Transportation and transformation
The Chinese medicine spleen has a primary role in the transformation of water and food into qi and blood for the body. Once the nutrients are extracted from the food and drink the spleen then discharges them to other organs and tissue providing nourishment around the body. A person with a strong spleen has good muscle tone, a healthy appetite, a strong digestion and an abundance of energy. If a person has a compromised spleen then we can expect to see the opposite.

The metabolism of fluids is taken care of by a number or organs of which the spleen has a pivotal role. It absorbs, distributes and excretes fluids. If this system starts to function less effectively then we may see a build up of fluids aka damp. The discussion of damp deserves a whole article in itself which you can read by following the link.

Damp refers to an internal issue resulting from poor fluid metabolism. Problems arising from it may include lethargy, poor digestion and aches and pains. It may also solidify into fibroids/cysts/tumours which in turn can give rise to other issues.

Raises the clear
This refers to the spleens function of raising qi as well as keeping the internal viscera in place. Once the spleen has extracted the nutrients from food and drink it then sends it upwards to the heart and lungs to be delivered around the body. This is raising the “clear”. If the clear is not being raised effectively then we may see problems such as dizziness, blurred vision and fatigue.

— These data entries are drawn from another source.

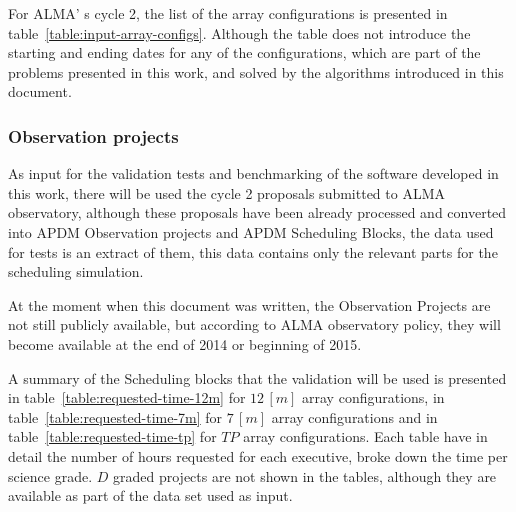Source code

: For ALMA' s cycle 2, the list of the array configurations is presented in table~\ref{table:input-array-configs}. Although the table does not introduce the starting and ending dates for any of the configurations, which are part of the problems presented in this work, and solved by the algorithms introduced in this document.


\subsubsection{Observation projects}
As input for the validation tests and benchmarking of the software developed in this work, there will be used the cycle 2 proposals submitted to ALMA observatory, although these proposals have been already processed and converted into APDM Observation projects and APDM Scheduling Blocks, the data used for tests is an extract of them, this data contains only the relevant parts for the scheduling simulation.

At the moment when this document was written, the Observation Projects are not still publicly available, but according to ALMA observatory policy, they will become available at the end of 2014 or beginning of 2015. 

A summary of the Scheduling blocks that the validation will be used is presented in table~\ref{table:requested-time-12m} for $12\,[m]$ array configurations, in table~\ref{table:requested-time-7m} for $7\,[m]$ array configurations and in table~\ref{table:requested-time-tp} for $TP$  array configurations. Each table have in detail the number of hours requested for each executive, broke down the time per science grade. $D$ graded projects are not shown in the tables, although they are available as part of the data set used as input.

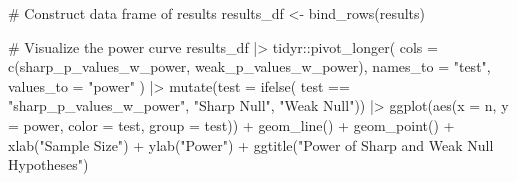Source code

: \documentclass[
  letterpaper,
  DIV=11,
  numbers=noendperiod]{scrartcl}
\newenvironment{Shaded}{\begin{snugshade}}{\end{snugshade}}
\newcommand{\AttributeTok}[1]{\textcolor[rgb]{0.40,0.45,0.13}{#1}}
\newcommand{\CommentTok}[1]{\textcolor[rgb]{0.37,0.37,0.37}{#1}}
\newcommand{\FunctionTok}[1]{\textcolor[rgb]{0.28,0.35,0.67}{#1}}
\newcommand{\NormalTok}[1]{\textcolor[rgb]{0.00,0.23,0.31}{#1}}
\newcommand{\OtherTok}[1]{\textcolor[rgb]{0.00,0.23,0.31}{#1}}
\newcommand{\SpecialCharTok}[1]{\textcolor[rgb]{0.37,0.37,0.37}{#1}}
\newcommand{\StringTok}[1]{\textcolor[rgb]{0.13,0.47,0.30}{#1}}
\begin{document}
\begin{Shaded}
\begin{Highlighting}[]
\CommentTok{\# Construct data frame of results}
\NormalTok{results\_df }\OtherTok{\textless{}{-}} \FunctionTok{bind\_rows}\NormalTok{(results)}

\CommentTok{\# Visualize the power curve}
\NormalTok{results\_df }\SpecialCharTok{|\textgreater{}} 
\NormalTok{  tidyr}\SpecialCharTok{::}\FunctionTok{pivot\_longer}\NormalTok{(}
    \AttributeTok{cols =} \FunctionTok{c}\NormalTok{(sharp\_p\_values\_w\_power, weak\_p\_values\_w\_power),}
    \AttributeTok{names\_to =} \StringTok{"test"}\NormalTok{,}
    \AttributeTok{values\_to =} \StringTok{"power"}
\NormalTok{  ) }\SpecialCharTok{|\textgreater{}} 
  \FunctionTok{mutate}\NormalTok{(}\AttributeTok{test =} \FunctionTok{ifelse}\NormalTok{(}
\NormalTok{    test }\SpecialCharTok{==} \StringTok{"sharp\_p\_values\_w\_power"}\NormalTok{, }\StringTok{"Sharp Null"}\NormalTok{, }\StringTok{"Weak Null"}\NormalTok{)) }\SpecialCharTok{|\textgreater{}}
  \FunctionTok{ggplot}\NormalTok{(}\FunctionTok{aes}\NormalTok{(}\AttributeTok{x =}\NormalTok{ n, }\AttributeTok{y =}\NormalTok{ power, }\AttributeTok{color =}\NormalTok{ test, }\AttributeTok{group =}\NormalTok{ test)) }\SpecialCharTok{+} 
  \FunctionTok{geom\_line}\NormalTok{() }\SpecialCharTok{+} 
  \FunctionTok{geom\_point}\NormalTok{() }\SpecialCharTok{+} 
  \FunctionTok{xlab}\NormalTok{(}\StringTok{"Sample Size"}\NormalTok{) }\SpecialCharTok{+} 
  \FunctionTok{ylab}\NormalTok{(}\StringTok{"Power"}\NormalTok{) }\SpecialCharTok{+} 
  \FunctionTok{ggtitle}\NormalTok{(}\StringTok{"Power of Sharp and Weak Null Hypotheses"}\NormalTok{)}
\end{Highlighting}
\end{Shaded}
\end{document}
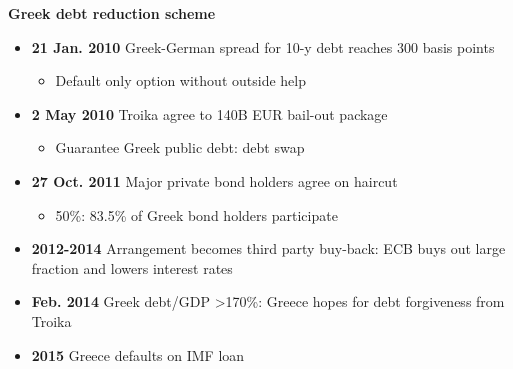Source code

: \documentclass{beamer}
\begin{document}
\begin{frame}
  \textbf{Greek debt reduction scheme}
  \begin{itemize}
    \item \textbf{21 Jan. 2010} Greek-German spread for 10-y debt reaches 300 basis points
    \begin{itemize}
      \item Default only option without outside help
    \end{itemize}
    \item \textbf{2 May 2010} Troika agree to 140B EUR bail-out package
    \begin{itemize}
      \item Guarantee Greek public debt: debt swap
    \end{itemize}
    \item \textbf{27 Oct. 2011} Major private bond holders agree on haircut
    \begin{itemize}
      \item 50\%: 83.5\% of Greek bond holders participate
    \end{itemize}
    \item \textbf{2012-2014} Arrangement becomes third party buy-back: ECB buys out large fraction and lowers interest rates
  	\item \textbf{Feb. 2014} Greek debt/GDP >170\%: Greece hopes for debt forgiveness from Troika
  	\item \textbf{2015} Greece defaults on IMF loan
  \end{itemize}
\end{frame}
\end{document}
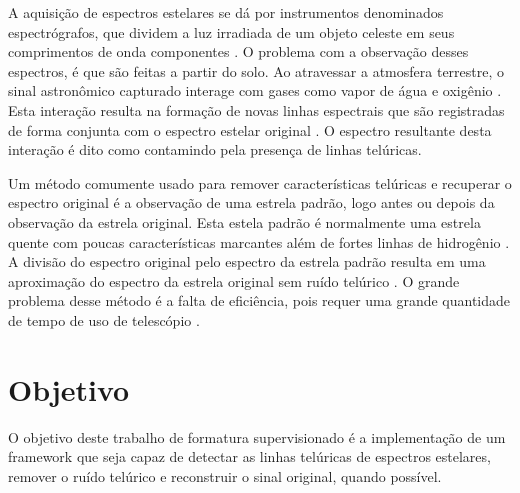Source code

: \documentclass[11pt,twoside,a4paper]{article}
\begin{document}


\par A aquisição de espectros estelares se dá por instrumentos denominados espectrógrafos, que dividem a luz irradiada de um objeto celeste em seus comprimentos de onda componentes \cite{spectrograph_aus}. O problema com a observação desses espectros, é que são feitas a partir do solo. Ao atravessar a atmosfera terrestre, o sinal astronômico capturado interage com gases como vapor de água e oxigênio \cite{astro_sci}. Esta interação resulta na formação de novas linhas espectrais que são registradas de forma conjunta com o espectro estelar original \cite{harvard_atlas}. O espectro resultante desta interação é dito como contamindo pela presença de linhas telúricas. 

\par Um método comumente usado para remover características telúricas e recuperar o espectro original é a observação de uma estrela padrão, logo antes ou depois da observação da estrela original. Esta estela padrão é normalmente uma estrela quente com poucas características marcantes além de fortes linhas de hidrogênio \cite{astro_sci}. A divisão do espectro original pelo espectro da estrela padrão resulta em uma aproximação do espectro da estrela original sem ruído telúrico \cite{model_tel_line}. O grande problema desse método é a falta de eficiência, pois requer uma grande quantidade de tempo de uso de telescópio \cite{astro_sci}.
\section{Objetivo}
\doublespacing
O objetivo deste trabalho de formatura supervisionado é a implementação  de um framework que seja capaz de detectar as linhas telúricas de espectros estelares, remover o ruído telúrico e reconstruir o sinal original, quando possível. 

\end{document}

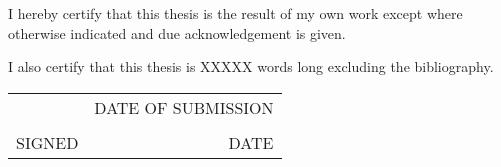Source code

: 
\begin{center}
\vspace{4cm}
I hereby certify that this thesis is the result of my own work except where otherwise indicated and due acknowledgement is given.
\vspace{1cm}

I also certify that this thesis is XXXXX words long excluding the bibliography.\\

\vspace{4cm}


\begin{tabular}{lr}
& DATE OF SUBMISSION \\
& \\
SIGNED & DATE \\
\end{tabular}


\end{center}




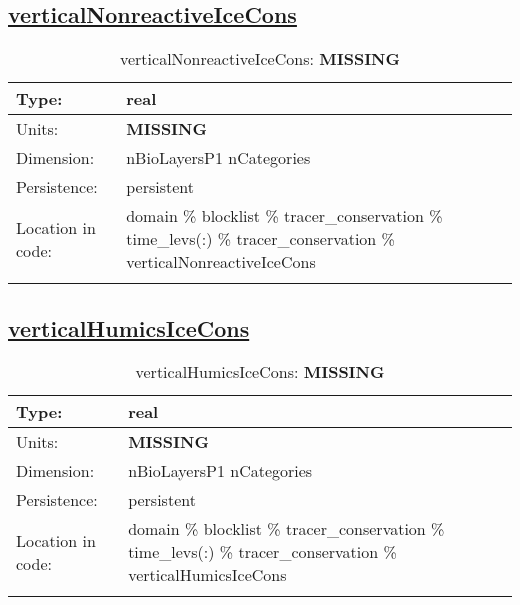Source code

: \subsection[verticalNonreactiveIceCons]{\hyperref[sec:var_tab_tracer_conservation]{verticalNonreactiveIceCons}}
\label{subsec:var_sec_tracer_conservation_verticalNonreactiveIceCons}
\begin{center}
\begin{longtable}{| p{2.0in} | p{4.0in} |}
        \hline 
        Type: & real \\
        \hline 
        Units: & {\bf \color{red} MISSING} \\
        \hline 
        Dimension: & nBioLayersP1 nCategories \\
        \hline 
        Persistence: & persistent \\
        \hline 
         Location in code: & domain \% blocklist \% tracer\_conservation \% time\_levs(:) \% tracer\_conservation \% verticalNonreactiveIceCons \\
         \hline 
    \caption{verticalNonreactiveIceCons: {\bf \color{red} MISSING}}
\end{longtable}
\end{center}
\subsection[verticalHumicsIceCons]{\hyperref[sec:var_tab_tracer_conservation]{verticalHumicsIceCons}}
\label{subsec:var_sec_tracer_conservation_verticalHumicsIceCons}
\begin{center}
\begin{longtable}{| p{2.0in} | p{4.0in} |}
        \hline 
        Type: & real \\
        \hline 
        Units: & {\bf \color{red} MISSING} \\
        \hline 
        Dimension: & nBioLayersP1 nCategories \\
        \hline 
        Persistence: & persistent \\
        \hline 
         Location in code: & domain \% blocklist \% tracer\_conservation \% time\_levs(:) \% tracer\_conservation \% verticalHumicsIceCons \\
         \hline 
    \caption{verticalHumicsIceCons: {\bf \color{red} MISSING}}
\end{longtable}
\end{center}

It also has a role in stabilising the position of the internal organs. It does this by keeping ligaments, muscles and fascia well nourished and therefor strong in their holding ability. If spleen qi is not strong then some organs may become ptotic (droopy) or the the uterus or rectum may prolapse.

A picture of healthy foods

Commands blood flow
The spleen is the source of the development of qi and blood. It also serves an important role in causing the blood to circulate within it’s correct passages and not outside of them. If spleen qi is weak it loses it’s ability to command the blood. Blood can start flowing outside of the vessels leading to bleeding issues including blood in the stool, haemorrhage and uterine bleeding.

Controls muscles and the four limbs.
As we know by now the spleen provides nourishment to the muscles of the body. When the spleen is strong we can expect to see nicely rounded and full muscles which are strong and effective in their function. If the spleen becomes weak, muscle tone can suffer and we may start seeing flaccidity and muscle weakness.

Opens into the mouth, manifests in the lips.
The mouth is the upper end of the digestive tract. Strong spleen function results in a healthy appetite with a good sense of taste. If this function weakens then we may see the opposite occurring.

The lips are formed from a group of muscles. Like all other muscles they are fed by the spleen. If we see full and lustrous lips we may assume that the spleen is strong. If the lips are sallow, dry and pale then we may consider that the spleens function has been weakened.

The pivotal role the spleen has in our health.You may be able to see now just how much of an influence the spleen has on our over all health. If it becomes weak the problems arising are many and varied. We can see digestive issues such as poor appetite, diarrhoea, bloating and reflux. We can see more system issues such as fatigue, poor concentration, muscle weakness and cysts. As the spleen plays such a foundational role in the health of our other organs if our spleen remains weak for an extended period of time we may see other organs being effected and so other pathologies may arise.

I hope now that after reading this article you can see why it is that your Chinese medicine practitioner refers so much to your spleen. Look after it well and the rest of your body will thank you for it!